[BioC] Subsampling of BAM/SAM alignments
Martin Morgan
mtmorgan at fhcrc.org
Wed Mar 13 03:45:01 CET 2013
On 03/12/2013 01:32 PM, Julian Gehring wrote:
> Hi,
>
> Is there an efficient function to randomly subsample alignments from a BAM/SAM
> within R? In the best case, an equivalent to 'FastqSampler' in 'ShortRead'. If
> not, what would be a clever way of doing this with the bioc framework, without
> having to read the whole file first?
Hi Julian -- there isn't anything at the moment; below is a function that will
have at most yieldSize * 2 elements in memory at one time. All the elements in
the bam file (satisfying ScanBamParam) will eventually pass through memory, so
not super efficient.
sampleBam <-
function(file, index=file, ..., yieldSize, verbose=FALSE,
param=ScanBamParam(what=scanBamWhat()))
{
qunlist <- Rsamtools:::.quickUnlist
tot <- sampleSize <- yieldSize
bf <- open(BamFile(file, index, yieldSize=yieldSize))

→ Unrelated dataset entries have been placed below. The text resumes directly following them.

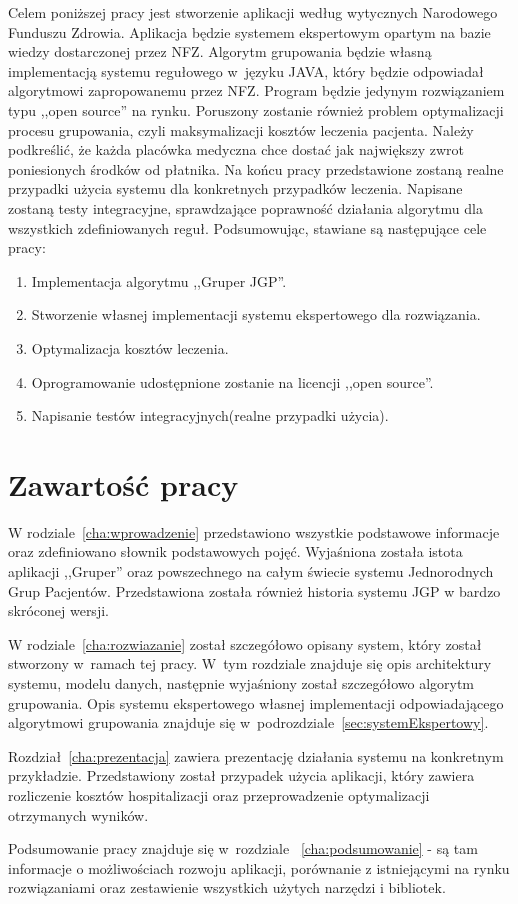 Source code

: Celem poniższej pracy jest stworzenie aplikacji według wytycznych Narodowego Funduszu Zdrowia\cite{plik_parametryzujacy}\cite{algorytm_grupera}. Aplikacja będzie systemem ekspertowym opartym na bazie wiedzy dostarczonej przez NFZ\cite{plik_parametryzujacy}. Algorytm grupowania będzie własną implementacją systemu regułowego w~języku JAVA, który będzie odpowiadał algorytmowi zapropowanemu przez NFZ\cite{algorytm_grupera}. Program będzie jedynym rozwiązaniem typu ,,open source'' na rynku. Poruszony zostanie również problem optymalizacji procesu grupowania, czyli maksymalizacji kosztów leczenia pacjenta. Należy podkreślić, że każda placówka medyczna chce dostać jak największy zwrot poniesionych środków od płatnika. Na końcu pracy przedstawione zostaną realne przypadki użycia systemu dla konkretnych przypadków leczenia. Napisane zostaną testy integracyjne, sprawdzające poprawność działania algorytmu dla wszystkich zdefiniowanych reguł. 
Podsumowując, stawiane są następujące cele pracy:
\begin{enumerate}
\item Implementacja algorytmu ,,Gruper JGP''.
\item Stworzenie własnej implementacji systemu ekspertowego dla rozwiązania.
\item Optymalizacja kosztów leczenia.
\item Oprogramowanie udostępnione zostanie na licencji ,,open source''.
\item Napisanie testów integracyjnych(realne przypadki użycia).
\end{enumerate}


\section{Zawartość pracy}
\label{sec:zawartoscPracy}

W rodziale~\ref{cha:wprowadzenie} przedstawiono wszystkie podstawowe informacje oraz zdefiniowano słownik podstawowych pojęć. Wyjaśniona została istota aplikacji ,,Gruper'' oraz powszechnego na całym świecie systemu Jednorodnych Grup Pacjentów. Przedstawiona została również historia systemu JGP w bardzo skróconej wersji.

W rodziale~\ref{cha:rozwiazanie} został szczegółowo opisany system, który został stworzony w~ramach tej pracy. W~tym rozdziale znajduje się opis architektury systemu, modelu danych, następnie wyjaśniony został szczegółowo algorytm grupowania. Opis systemu ekspertowego własnej implementacji odpowiadającego algorytmowi grupowania znajduje się w~podrozdziale~\ref{sec:systemEkspertowy}.

Rozdział~\ref{cha:prezentacja} zawiera prezentację działania systemu na konkretnym przykładzie. Przedstawiony został przypadek użycia aplikacji, który zawiera rozliczenie kosztów hospitalizacji oraz przeprowadzenie optymalizacji otrzymanych wyników.

Podsumowanie pracy znajduje się w~rozdziale ~\ref{cha:podsumowanie} - są tam informacje o możliwościach rozwoju aplikacji, porównanie z istniejącymi na rynku rozwiązaniami oraz zestawienie wszystkich użytych narzędzi i bibliotek.

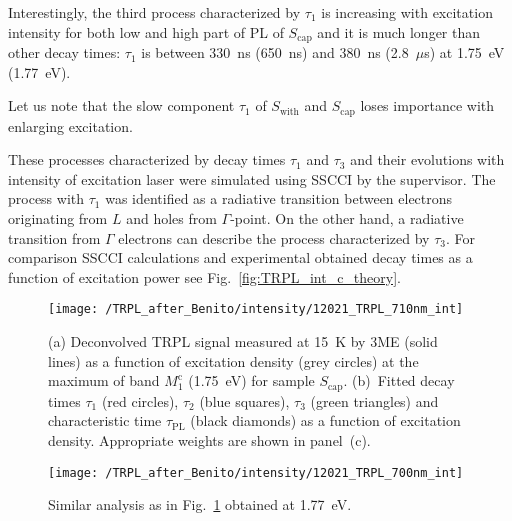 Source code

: 


Interestingly, the third process characterized by $\tau_1$ is increasing with excitation intensity for both low and high part of PL of $S_\mathrm{cap}$ and it is much longer than other decay times: $\tau_1$ is between 330~ns (650~ns) and 380~ns (2.8~$\mu$s) at 1.75~eV (1.77~eV). 


Let us note that the slow component $\tau_1$ of $S_\mathrm{with}$ and $S_\mathrm{cap}$ loses importance with enlarging excitation.


These processes characterized by decay times $\tau_1$ and $\tau_3$ and their evolutions with intensity of excitation laser were simulated using SSCCI by the supervisor. The process with $\tau_1$ was identified as a radiative transition between electrons originating from $L$ and holes from $\Gamma$-point. On the other hand, a radiative transition from $\Gamma$ electrons can describe the process characterized by $\tau_3$. For comparison SSCCI calculations and experimental obtained decay times as a function of excitation power see Fig.~\ref{fig:TRPL_int_c_theory}.


\begin{figure}
	\centering
	\texttt{[image: /TRPL\_after\_Benito/intensity/12021\_TRPL\_710nm\_int]}
	\caption{(a) Deconvolved TRPL signal measured at 15~K by 3ME (solid lines) as a function of excitation density (grey circles) at the maximum of band $M_1^\mathrm{c}$ (1.75~eV) for sample $S_\mathrm{cap}$. (b)~Fitted decay times $\tau_1$ (red circles), $\tau_2$ (blue squares), $\tau_3$ (green triangles) and characteristic time $\tau_\mathrm{PL}$ (black diamonds) as a function of excitation density. Appropriate weights are shown in panel~(c).}
	\label{fig:TRPL_int_c}
\end{figure}
%
\begin{figure}
	\centering
	\texttt{[image: /TRPL\_after\_Benito/intensity/12021\_TRPL\_700nm\_int]}
	\caption{Similar analysis as in Fig.~\ref{fig:TRPL_int_c} obtained at 1.77~eV.}
	\label{fig:TRPL_int_c_L}
\end{figure}

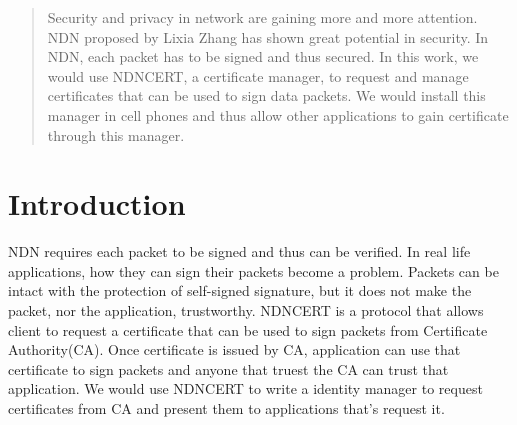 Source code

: \documentclass[a0,portrait]{poster}
\begin{document}
\begin{multicols}{2} %


\color{Navy} %

\begin{abstract}

Security and privacy in network are gaining more and more attention. NDN proposed by Lixia Zhang has shown great potential in security. In NDN, each packet has to be signed and thus secured. In this work, we would use NDNCERT, a certificate manager, to request and manage certificates that can be used to sign data packets. We would install this manager in cell phones and thus allow other applications to gain certificate through this manager. 

\end{abstract}


\color{SaddleBrown} %

\section*{Introduction}
NDN requires each packet to be signed and thus can be verified. In real life applications, how they can sign their packets become a problem. Packets can be intact with the protection of self-signed signature, but it does not make the packet, nor the application, trustworthy. NDNCERT is a protocol that allows client to request a certificate that can be used to sign packets from Certificate Authority(CA). Once certificate is issued by CA, application can use that certificate to sign packets and anyone that truest the CA can trust that application. We would use NDNCERT to write a identity manager to request certificates from CA and present them to applications that's request it.



\end{multicols}
\end{document}
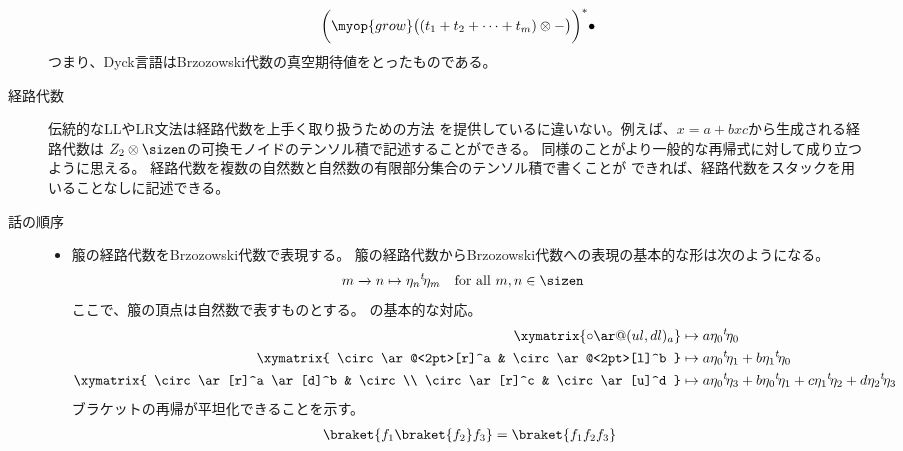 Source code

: \begin{todo}[ここまで]
\begin{description}
			\begin{equation*}\begin{split} %
				\biggl(\myop{grow}\bigl((t_1 + t_2 + \cdots + t_m)\otimes-\bigr)
					\biggr)^*\bullet
			\end{split}\end{equation*} %
			つまり、Dyck言語はBrzozowski代数の真空期待値をとったものである。
			\item[経路代数] 伝統的なLLやLR文法は経路代数を上手く取り扱うための方法
			を提供しているに違いない。例えば、$x=a+bxc$から生成される経路代数は
			$Z_2\otimes\sizen$の可換モノイドのテンソル積で記述することができる。
			同様のことがより一般的な再帰式に対して成り立つように思える。
			経路代数を複数の自然数と自然数の有限部分集合のテンソル積で書くことが
			できれば、経路代数をスタックを用いることなしに記述できる。
			\item[話の順序] 
			\begin{itemize}\setlength{\itemsep}{-1mm} %
				\item 箙の経路代数をBrzozowski代数で表現する。
				箙の経路代数からBrzozowski代数への表現の基本的な形は次のようになる。
				\begin{equation*}\begin{split} %
					m \xrightarrow{} n &\mapsto \eta_n\lu{t}\eta_m
					\quad\text{for all }m,n\in\sizen
				\end{split}\end{equation*} %
				ここで、箙の頂点は自然数で表すものとする。
				の基本的な対応。
				\begin{equation*}\begin{split} %
					\xymatrix{
						\circ \ar@(ul,dl)_a
					} &\mapsto a\eta_0\lu{t}{\eta_0} \\
					\xymatrix{
						\circ \ar@<2pt>[r]^a & \circ \ar@<2pt>[l]^b
					} &\mapsto a\eta_0\lu{t}{\eta_1} + b\eta_1\lu{t}{\eta_0} \\
					\xymatrix{
						\circ \ar[r]^a \ar[d]^b & \circ \\
						\circ \ar[r]^c & \circ \ar[u]^d
					} &\mapsto a\eta_0\lu{t}{\eta_3} + b\eta_0\lu{t}{\eta_1}
						+ c\eta_1\lu{t}{\eta_2} + d\eta_2\lu{t}{\eta_3} \\
				\end{split}\end{equation*} %
				ブラケットの再帰が平坦化できることを示す。
				\begin{equation*}\begin{split} %
					\braket{f_1\braket{f_2}f_3} = \braket{f_1f_2f_3}
				\end{split}\end{equation*} %

\end{itemize}
\end{description}
\end{todo}
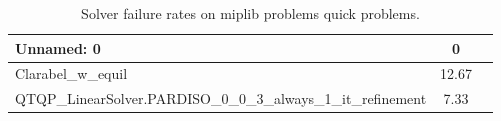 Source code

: \begin{table}
\caption{Solver failure rates on miplib problems quick problems.}
\label{t-miplib problems quick-failure}
\begin{tabular}{lcc}
\toprule
Unnamed: 0 & 0 \\
\midrule
Clarabel_w_equil & 12.67 \\
QTQP_LinearSolver.PARDISO_0_0_3_always_1_it_refinement & 7.33 \\
\bottomrule
\end{tabular}
\end{table}
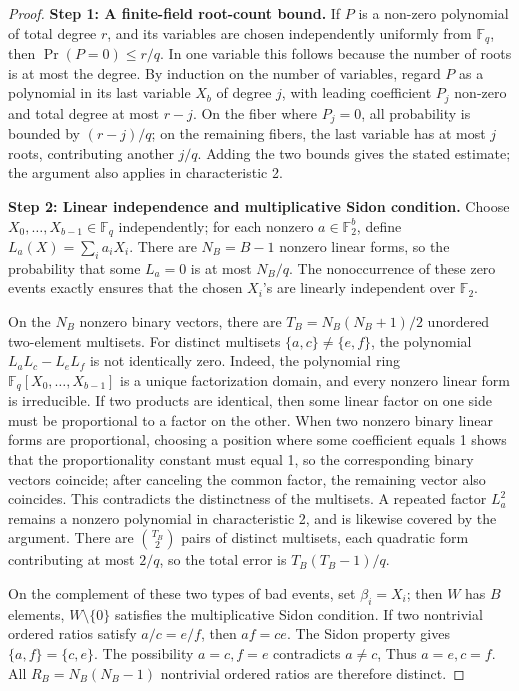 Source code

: \documentclass[a4paper,11pt]{article}
\theoremstyle{remark}
\begin{document}
\begin{proof}
\textbf{Step 1: A finite-field root-count bound.}
If $P$ is a non-zero polynomial of total degree $r$, and its variables are chosen independently uniformly from $\mathbb F_q$,
then $\Pr(P=0)\le r/q$. In one variable this follows because the number of roots is at most the degree.
By induction on the number of variables, regard $P$ as a polynomial in its last variable $X_b$ of degree $j$, with leading coefficient
$P_j$ non-zero and total degree at most $r - j$. On the fiber where $P_j = 0$, all probability is bounded by
$(r-j)/q$; on the remaining fibers, the last variable has at most $j$ roots, contributing another $j/q$.
Adding the two bounds gives the stated estimate; the argument also applies in characteristic 2.

\textbf{Step 2: Linear independence and multiplicative Sidon condition.}
Choose $X_0,\ldots,X_{b-1}\in\mathbb F_q$ independently; for each nonzero
$a\in\mathbb F_2^b$, define $L_a(X)=\sum_i a_iX_i$.
There are $N_B=B-1$ nonzero linear forms, so the probability that some $L_a=0$ is at most $N_B/q$.
The nonoccurrence of these zero events exactly ensures that the chosen $X_i$'s are linearly independent over $\mathbb F_2$.

On the $N_B$ nonzero binary vectors, there are
$T_B=N_B(N_B+1)/2$ unordered two-element multisets. For distinct multisets $\{a,c\}\ne\{e,f\}$,
the polynomial $L_aL_c-L_eL_f$ is not identically zero. Indeed, the polynomial ring
$\mathbb F_q[X_0,\ldots,X_{b-1}]$ is a unique factorization domain, and every nonzero linear form
is irreducible. If two products are identical, then some linear factor on one side must be proportional to a factor on the other.
When two nonzero binary linear forms are proportional, choosing a position where some coefficient equals 1 shows that the proportionality constant must equal 1,
so the corresponding binary vectors coincide; after canceling the common factor, the remaining vector also coincides.
This contradicts the distinctness of the multisets. A repeated factor $L_a^2$ remains a nonzero polynomial in characteristic 2,
and is likewise covered by the argument.
There are $\binom{T_B}{2}$ pairs of distinct multisets, each quadratic form contributing at most $2/q$, so the total error is
$T_B(T_B-1)/q$.

On the complement of these two types of bad events, set $\beta_i=X_i$; then $W$ has $B$ elements,
$W\setminus\{0\}$ satisfies the multiplicative Sidon condition.
If two nontrivial ordered ratios satisfy $a/c=e/f$, then $af=ce$.
The Sidon property gives $\{a,f\}=\{c,e\}$. The possibility $a=c,f=e$ contradicts $a\ne c$,
Thus $a=e,c=f$. All $R_B=N_B(N_B-1)$ nontrivial ordered ratios are therefore distinct.


\end{proof}
\end{document}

smpl <- qunlist(scanBam(bf, param=param))
repeat {
yld <- qunlist(scanBam(bf, param=param))
yld_n <- length(yld[[1]])
if (length(yld[[1]]) == 0L)
break
tot <- tot + yld_n
keep <- rbinom(1L, yld_n, yld_n/ tot)
if (verbose)
message(sprintf("sampling %d of %d", keep, tot))
if (keep == 0L)
next
i <- sample(sampleSize, keep)
j <- sample(yld_n, keep)
smpl <- Map(function(x, y, i, j) {
x[i] <- y[j]
x
}, smpl, yld, MoreArgs=list(i=i, j=j))
}
close(bf)
smpl
}
with
fl <- system.file("extdata", "ex1.bam", package="Rsamtools")
param <- ScanBamParam(
flag=scanBamFlag(isUnmappedQuery=FALSE),
what=c("rname", "pos", "cigar", "strand"))
lst <- sampleBam(fl, yieldSize=1000, param=param, verbose=TRUE)
The end result could be fed to a more friendly structure
names(lst)[names(lst) == "rname"] = "seqname"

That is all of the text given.